On the Reduction of the Spherical Point-in-Polygon Problem for Antipode-Excluding Spherical Polygons
Ziqiang Li, Jindi Sun

TL;DR
This paper introduces a method to reduce the spherical point-in-polygon problem to the planar case for a class of polygons that exclude antipodal boundary points, enabling efficient solutions.
Contribution
It proves that boundary antipode-excluding (BAE) spherical polygons can be reduced to planar point-in-polygon problems and provides two algorithms for this reduction.
Findings
Reduction methods enable solving SPiP for BAE polygons using planar algorithms.
All spherical polygons within an open hemisphere are BAE.

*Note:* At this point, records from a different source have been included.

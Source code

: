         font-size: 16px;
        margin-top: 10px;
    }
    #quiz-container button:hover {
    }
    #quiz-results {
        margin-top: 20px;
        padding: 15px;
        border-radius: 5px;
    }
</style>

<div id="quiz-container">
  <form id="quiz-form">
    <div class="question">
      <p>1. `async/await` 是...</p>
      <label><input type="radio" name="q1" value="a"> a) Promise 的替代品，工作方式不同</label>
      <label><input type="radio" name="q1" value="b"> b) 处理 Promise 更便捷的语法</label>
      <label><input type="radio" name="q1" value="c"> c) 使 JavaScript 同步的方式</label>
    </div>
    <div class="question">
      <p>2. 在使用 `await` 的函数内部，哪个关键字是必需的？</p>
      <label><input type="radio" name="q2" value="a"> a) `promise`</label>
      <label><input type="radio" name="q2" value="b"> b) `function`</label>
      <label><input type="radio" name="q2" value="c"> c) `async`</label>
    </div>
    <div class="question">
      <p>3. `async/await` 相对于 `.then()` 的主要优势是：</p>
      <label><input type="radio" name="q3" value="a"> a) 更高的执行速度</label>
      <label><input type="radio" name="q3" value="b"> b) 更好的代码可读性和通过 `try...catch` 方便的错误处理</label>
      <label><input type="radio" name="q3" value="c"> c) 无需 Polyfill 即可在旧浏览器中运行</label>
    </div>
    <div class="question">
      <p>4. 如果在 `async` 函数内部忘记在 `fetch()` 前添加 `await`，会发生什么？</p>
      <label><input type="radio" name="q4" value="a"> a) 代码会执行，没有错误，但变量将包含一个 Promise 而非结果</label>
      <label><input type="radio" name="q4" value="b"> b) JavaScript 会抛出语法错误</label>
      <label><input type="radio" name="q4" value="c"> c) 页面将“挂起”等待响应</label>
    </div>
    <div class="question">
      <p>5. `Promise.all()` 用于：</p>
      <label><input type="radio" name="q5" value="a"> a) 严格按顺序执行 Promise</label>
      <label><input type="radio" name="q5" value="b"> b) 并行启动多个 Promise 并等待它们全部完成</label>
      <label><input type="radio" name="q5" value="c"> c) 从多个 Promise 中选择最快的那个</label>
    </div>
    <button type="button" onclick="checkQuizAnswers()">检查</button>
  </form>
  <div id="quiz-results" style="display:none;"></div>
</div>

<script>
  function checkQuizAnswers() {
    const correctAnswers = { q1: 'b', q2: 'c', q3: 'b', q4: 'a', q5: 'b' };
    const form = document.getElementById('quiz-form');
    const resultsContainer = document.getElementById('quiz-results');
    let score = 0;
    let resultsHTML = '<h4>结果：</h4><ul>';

MATLAB code demonstrates the effectiveness of the reduction methods.
Abstract
Spherical polygons used in practice are nice, but the spherical point-in-polygon problem (SPiP) has long eluded solutions based on the winding number (wn). That a punctured sphere is simply connected is to blame. As a workaround, we prove that requiring the boundary of a spherical polygon to never intersect its antipode is sufficient to reduce its SPiP problem to the planar, point-in-polygon (PiP) problem, whose state-of-the-art solution uses wn and does not utilize known interior points (KIP). We refer to such spherical polygons as boundary antipode-excluding (BAE) and show that all spherical polygons fully contained within an open hemisphere is BAE. We document two successful reduction methods, one based on rotation and the other on shearing, and address a common concern. Both reduction algorithms, when combined with a wn-PiP algorithm, solve SPiP correctly and efficiently for BAE…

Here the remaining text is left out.